Data entries:
------

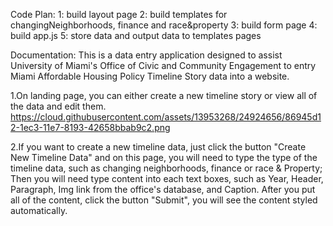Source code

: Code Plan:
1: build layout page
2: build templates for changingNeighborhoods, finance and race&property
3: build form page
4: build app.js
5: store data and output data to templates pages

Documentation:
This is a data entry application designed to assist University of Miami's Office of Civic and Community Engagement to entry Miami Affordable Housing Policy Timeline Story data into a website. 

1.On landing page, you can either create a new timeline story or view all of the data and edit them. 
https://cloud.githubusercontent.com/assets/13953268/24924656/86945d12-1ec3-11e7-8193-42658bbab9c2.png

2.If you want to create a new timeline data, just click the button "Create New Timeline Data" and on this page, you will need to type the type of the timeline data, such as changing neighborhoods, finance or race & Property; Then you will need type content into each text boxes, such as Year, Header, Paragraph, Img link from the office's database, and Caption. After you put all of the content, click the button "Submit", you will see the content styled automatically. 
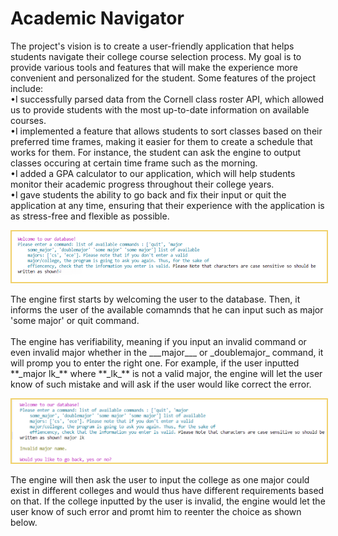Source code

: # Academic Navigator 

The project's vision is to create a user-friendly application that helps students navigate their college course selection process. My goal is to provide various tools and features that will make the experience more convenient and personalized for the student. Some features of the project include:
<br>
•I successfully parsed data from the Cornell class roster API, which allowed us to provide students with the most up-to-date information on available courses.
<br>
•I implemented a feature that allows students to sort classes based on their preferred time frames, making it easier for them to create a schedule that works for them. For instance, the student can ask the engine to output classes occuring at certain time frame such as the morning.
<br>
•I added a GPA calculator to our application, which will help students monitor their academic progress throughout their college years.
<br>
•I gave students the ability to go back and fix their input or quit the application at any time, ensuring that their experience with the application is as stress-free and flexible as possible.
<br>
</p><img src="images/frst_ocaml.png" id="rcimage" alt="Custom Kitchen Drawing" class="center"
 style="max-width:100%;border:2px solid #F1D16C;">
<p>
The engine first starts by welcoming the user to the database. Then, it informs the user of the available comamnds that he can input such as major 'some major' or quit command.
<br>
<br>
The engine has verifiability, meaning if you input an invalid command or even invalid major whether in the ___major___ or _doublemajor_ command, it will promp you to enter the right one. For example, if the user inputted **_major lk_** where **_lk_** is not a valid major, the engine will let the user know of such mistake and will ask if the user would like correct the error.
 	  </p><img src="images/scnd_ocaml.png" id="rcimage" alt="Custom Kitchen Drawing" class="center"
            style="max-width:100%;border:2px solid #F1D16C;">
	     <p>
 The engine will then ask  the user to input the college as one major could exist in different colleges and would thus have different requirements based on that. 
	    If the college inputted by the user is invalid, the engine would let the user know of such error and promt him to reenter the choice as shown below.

------

WORK TASK
Could you reproduce exactly the lines of the entries above, from the one with "4: build app.js" through the one with "1.On landing page, you", and nothing else?

SOLUTION
4: build app.js
5: store data and output data to templates pages

Documentation:
This is a data entry application designed to assist University of Miami's Office of Civic and Community Engagement to entry Miami Affordable Housing Policy Timeline Story data into a website. 

1.On landing page, you can either create a new timeline story or view all of the data and edit them. 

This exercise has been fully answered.